## What is required
Each line below must be transcribed exactly, and no picture may appear in the transcription.

### Provided records ###

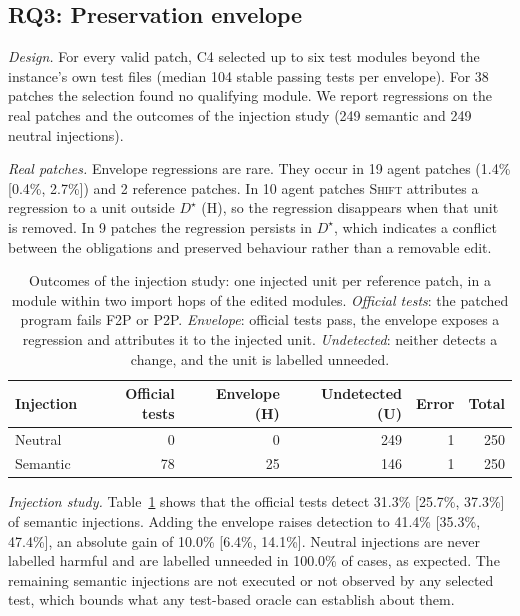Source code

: \documentclass[a4paper,fleqn]{cas-sc}
\newcommand{\tool}{\textsc{Shift}}
\newcommand{\lab}[1]{\textsf{#1}}
\newcommand{\rqthreeAgentHarmful}{10}
\newcommand{\rqthreeAgentRegCI}{[0.4\%, 2.7\%]}
\newcommand{\rqthreeAgentRegMinimal}{9}
\newcommand{\rqthreeAgentRegN}{19}
\newcommand{\rqthreeAgentRegRate}{1.4\%}
\newcommand{\rqthreeEnvEmpty}{38}
\newcommand{\rqthreeEnvTestsMedian}{104}
\newcommand{\rqthreeGoldRegN}{2}
\newcommand{\rqthreeNeutralLabelledU}{100.0\%}
\newcommand{\rqthreeNeutralN}{249}
\newcommand{\rqthreeSemanticEnvelope}{41.4\% [35.3\%, 47.4\%]}
\newcommand{\rqthreeSemanticGain}{10.0\% [6.4\%, 14.1\%]}
\newcommand{\rqthreeSemanticN}{249}
\newcommand{\rqthreeSemanticOfficial}{31.3\% [25.7\%, 37.3\%]}
\begin{document}
\subsection{RQ3: Preservation envelope}\label{sec:rq3}
\emph{Design.} For every valid patch, C4 selected up to six test modules beyond the instance's own test files (median \rqthreeEnvTestsMedian{} stable passing tests per envelope). For \rqthreeEnvEmpty{} patches the selection found no qualifying module. We report regressions on the real patches and the outcomes of the injection study (\rqthreeSemanticN{} semantic and \rqthreeNeutralN{} neutral injections).

\emph{Real patches.} Envelope regressions are rare. They occur in \rqthreeAgentRegN{} agent patches (\rqthreeAgentRegRate{} \rqthreeAgentRegCI{}) and \rqthreeGoldRegN{} reference patches. In \rqthreeAgentHarmful{} agent patches \tool{} attributes a regression to a unit outside $D^\star$ (\lab{H}), so the regression disappears when that unit is removed. In \rqthreeAgentRegMinimal{} patches the regression persists in $D^\star$, which indicates a conflict between the obligations and preserved behaviour rather than a removable edit.

\begin{table}[t]
\caption{Outcomes of the injection study: one injected unit per reference patch, in a module within two import hops of the edited modules. \emph{Official tests}: the patched program fails F2P or P2P. \emph{Envelope}: official tests pass, the envelope exposes a regression and attributes it to the injected unit. \emph{Undetected}: neither detects a change, and the unit is labelled unneeded.}
\label{tab:injection}
\centering\footnotesize
\begin{tabular}{lrrrrr}
\toprule
Injection & Official tests & Envelope (\lab{H}) & Undetected (\lab{U}) & Error & Total \\
\midrule
Neutral & 0 & 0 & 249 & 1 & 250 \\
Semantic & 78 & 25 & 146 & 1 & 250 \\
\bottomrule
\end{tabular}
\end{table}

\emph{Injection study.} Table~\ref{tab:injection} shows that the official tests detect \rqthreeSemanticOfficial{} of semantic injections. Adding the envelope raises detection to \rqthreeSemanticEnvelope{}, an absolute gain of \rqthreeSemanticGain{}. Neutral injections are never labelled harmful and are labelled unneeded in \rqthreeNeutralLabelledU{} of cases, as expected. The remaining semantic injections are not executed or not observed by any selected test, which bounds what any test-based oracle can establish about them.
\end{document}
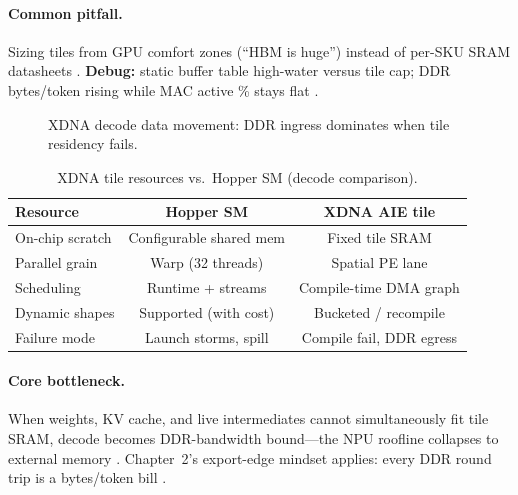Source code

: \paragraph{Common pitfall.}
Sizing tiles from GPU comfort zones (``HBM is huge'') instead of per-SKU SRAM datasheets \citep{amd2024xdna}.
\textbf{Debug:} static buffer table high-water versus tile cap; DDR bytes/token rising while MAC active \% stays flat \citep{patel2025llminference}.

\begin{figure}[t]
\centering
{}
\caption{XDNA decode data movement: DDR ingress dominates when tile residency fails.}
\label{fig:xdna_tiles_pipeline}
\end{figure}

\begin{table}[t]
\centering
\caption{XDNA tile resources vs.\ Hopper SM (decode comparison).}
\label{tab:xdna_tiles}
\begin{tabular}{lcc}
\toprule
\textbf{Resource} & \textbf{Hopper SM} & \textbf{XDNA AIE tile} \\
\midrule
On-chip scratch & Configurable shared mem & Fixed tile SRAM \\
Parallel grain & Warp (32 threads) & Spatial PE lane \\
Scheduling & Runtime + streams & Compile-time DMA graph \\
Dynamic shapes & Supported (with cost) & Bucketed / recompile \\
Failure mode & Launch storms, spill & Compile fail, DDR egress \\
\bottomrule
\end{tabular}
\end{table}

\paragraph{Core bottleneck.}
When weights, KV cache, and live intermediates cannot simultaneously fit tile SRAM, decode becomes DDR-bandwidth bound---the NPU roofline collapses to external memory \citep{memoryfloor2026,dao2022flashattention}.
Chapter~2's export-edge mindset applies: every DDR round trip is a bytes/token bill \citep{chen2020compilerbasedhardw}.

###

## Solution to this problem
Source code

: \documentclass[a4paper,fleqn]{cas-sc}
\newcommand{\tool}{\textsc{Shift}}
\newcommand{\lab}[1]{\textsf{#1}}
\newcommand{\rqthreeAgentHarmful}{10}
\newcommand{\rqthreeAgentRegCI}{[0.4\%, 2.7\%]}
\newcommand{\rqthreeAgentRegMinimal}{9}
\newcommand{\rqthreeAgentRegN}{19}
\newcommand{\rqthreeAgentRegRate}{1.4\%}
\newcommand{\rqthreeEnvEmpty}{38}
\newcommand{\rqthreeEnvTestsMedian}{104}
\newcommand{\rqthreeGoldRegN}{2}
\newcommand{\rqthreeNeutralLabelledU}{100.0\%}
\newcommand{\rqthreeNeutralN}{249}
\newcommand{\rqthreeSemanticEnvelope}{41.4\% [35.3\%, 47.4\%]}
\newcommand{\rqthreeSemanticGain}{10.0\% [6.4\%, 14.1\%]}
\newcommand{\rqthreeSemanticN}{249}
\newcommand{\rqthreeSemanticOfficial}{31.3\% [25.7\%, 37.3\%]}
\begin{document}
\subsection{RQ3: Preservation envelope}\label{sec:rq3}
\emph{Design.} For every valid patch, C4 selected up to six test modules beyond the instance's own test files (median \rqthreeEnvTestsMedian{} stable passing tests per envelope). For \rqthreeEnvEmpty{} patches the selection found no qualifying module. We report regressions on the real patches and the outcomes of the injection study (\rqthreeSemanticN{} semantic and \rqthreeNeutralN{} neutral injections).

\emph{Real patches.} Envelope regressions are rare. They occur in \rqthreeAgentRegN{} agent patches (\rqthreeAgentRegRate{} \rqthreeAgentRegCI{}) and \rqthreeGoldRegN{} reference patches. In \rqthreeAgentHarmful{} agent patches \tool{} attributes a regression to a unit outside $D^\star$ (\lab{H}), so the regression disappears when that unit is removed. In \rqthreeAgentRegMinimal{} patches the regression persists in $D^\star$, which indicates a conflict between the obligations and preserved behaviour rather than a removable edit.

\begin{table}[t]
\caption{Outcomes of the injection study: one injected unit per reference patch, in a module within two import hops of the edited modules. \emph{Official tests}: the patched program fails F2P or P2P. \emph{Envelope}: official tests pass, the envelope exposes a regression and attributes it to the injected unit. \emph{Undetected}: neither detects a change, and the unit is labelled unneeded.}
\label{tab:injection}
\centering\footnotesize
\begin{tabular}{lrrrrr}
\toprule
Injection & Official tests & Envelope (\lab{H}) & Undetected (\lab{U}) & Error & Total \\
\midrule
Neutral & 0 & 0 & 249 & 1 & 250 \\
Semantic & 78 & 25 & 146 & 1 & 250 \\
\bottomrule
\end{tabular}
\end{table}

\emph{Injection study.} Table~\ref{tab:injection} shows that the official tests detect \rqthreeSemanticOfficial{} of semantic injections. Adding the envelope raises detection to \rqthreeSemanticEnvelope{}, an absolute gain of \rqthreeSemanticGain{}. Neutral injections are never labelled harmful and are labelled unneeded in \rqthreeNeutralLabelledU{} of cases, as expected. The remaining semantic injections are not executed or not observed by any selected test, which bounds what any test-based oracle can establish about them.
\end{document}
Source code

: \paragraph{Common pitfall.}
Sizing tiles from GPU comfort zones (``HBM is huge'') instead of per-SKU SRAM datasheets \citep{amd2024xdna}.
\textbf{Debug:} static buffer table high-water versus tile cap; DDR bytes/token rising while MAC active \% stays flat \citep{patel2025llminference}.

\begin{figure}[t]
\centering
{}
\caption{XDNA decode data movement: DDR ingress dominates when tile residency fails.}
\label{fig:xdna_tiles_pipeline}
\end{figure}

\begin{table}[t]
\centering
\caption{XDNA tile resources vs.\ Hopper SM (decode comparison).}
\label{tab:xdna_tiles}
\begin{tabular}{lcc}
\toprule
\textbf{Resource} & \textbf{Hopper SM} & \textbf{XDNA AIE tile} \\
\midrule
On-chip scratch & Configurable shared mem & Fixed tile SRAM \\
Parallel grain & Warp (32 threads) & Spatial PE lane \\
Scheduling & Runtime + streams & Compile-time DMA graph \\
Dynamic shapes & Supported (with cost) & Bucketed / recompile \\
Failure mode & Launch storms, spill & Compile fail, DDR egress \\
\bottomrule
\end{tabular}
\end{table}

\paragraph{Core bottleneck.}
When weights, KV cache, and live intermediates cannot simultaneously fit tile SRAM, decode becomes DDR-bandwidth bound---the NPU roofline collapses to external memory \citep{memoryfloor2026,dao2022flashattention}.
Chapter~2's export-edge mindset applies: every DDR round trip is a bytes/token bill \citep{chen2020compilerbasedhardw}.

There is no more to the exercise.